If the force of the bite is strong enough, it can crush bones and break muscles. Crushing injuries are most often seen in attacks involving large dogs and account for 12% of all dog bite-related fatalities. The most serious of these injuries involve the head and neck, which can be pulverized or crushed by a powerful bite from a dog’s jaw. These injuries may be extremely painful, require surgery and create life-long disabilities. The injuries caused by these accidents may also leave behind permanent scarring. These scars can be a source of psychological distress for some people, especially young children who are often victims of these types of accidents.


The injuries from dog bites can leave behind a lifelong scar and deformity. For some victims, this can cause distress and impact quality of life. In severe cases, reconstructive surgery may be required. The lips, cheek and nose are the most common sites of facial injury in dog bites.

Infection is often a complication of dog bite wounds, especially when they are deep wounds. Infection can also slow healing and increase the risk of scarring. It is important to seek medical attention as soon as possible after an attack and be evaluated for infection.

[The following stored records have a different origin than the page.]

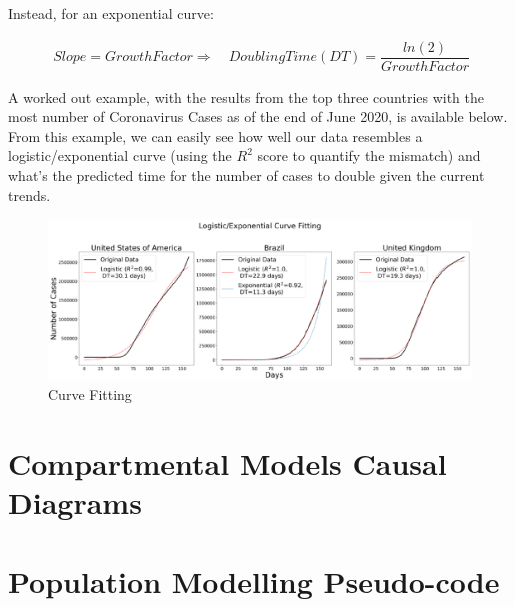 \begin{appendices}
Instead, for an exponential curve:

\useshortskip
\begin{align}
\ Slope = Growth Factor \Rightarrow\quad Doubling Time (DT) = \dfrac{ln(2)}{Growth Factor}
\end{align}
\useshortskip

A worked out example, with the results from the top three countries with the most number of Coronavirus Cases as of the end of June 2020, is available below. From this example, we can easily see how well our data resembles a logistic/exponential curve (using the $R^{2}$ score to quantify the mismatch) and what's the predicted time for the number of cases to double given the current trends.

\begin{figure}[ht!]%
    \centering
    \includegraphics[width=1\linewidth]{latex/images/fitting.pdf}
    \caption{Curve Fitting}
\end{figure}

\clearpage

\section{Compartmental Models Causal Diagrams}
\label{causal_comp}


\clearpage

\section{Population Modelling Pseudo-code}
\label{code_alg}


\end{appendices}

Some dog bite wounds, particularly those that are infected or not properly treated, can become permanent scars. This can be particularly problematic for the face and hands, as the skin in these areas is thin. A scar in these areas can be highly visible, and it can make the victim feel self-conscious. It can also have a negative impact on self-image and can lead to psychological trauma.

Permanent scarring can be a result of serious dog bite wounds that cut beyond the dermal layer and damage nerve tissue. A bite to the hand, for example, can be particularly devastating as the human wrist and fingers contain a bundle of sensitive nerves. This makes a severe bite more likely to result in permanent scarring, nerve damage and long-term loss of mobility.

If a person is permanently scarred from a dog bite, it’s a good idea to talk with an experienced attorney to explore potential compensation options. A skilled attorney can help determine whether a claim is warranted to cover current and future medical bills as well as any lost wages from days missed at work while the scar heals.

A skilled lawyer can also help with emotional trauma caused by a dog bite. In some cases, it is appropriate to pursue compensation to cover counseling or therapy that might be needed to address anxiety and fear as a result of the trauma. This can be a very distressing time for victims and their families, and it’s not fair that they should have to bear the brunt of someone else’s negligence.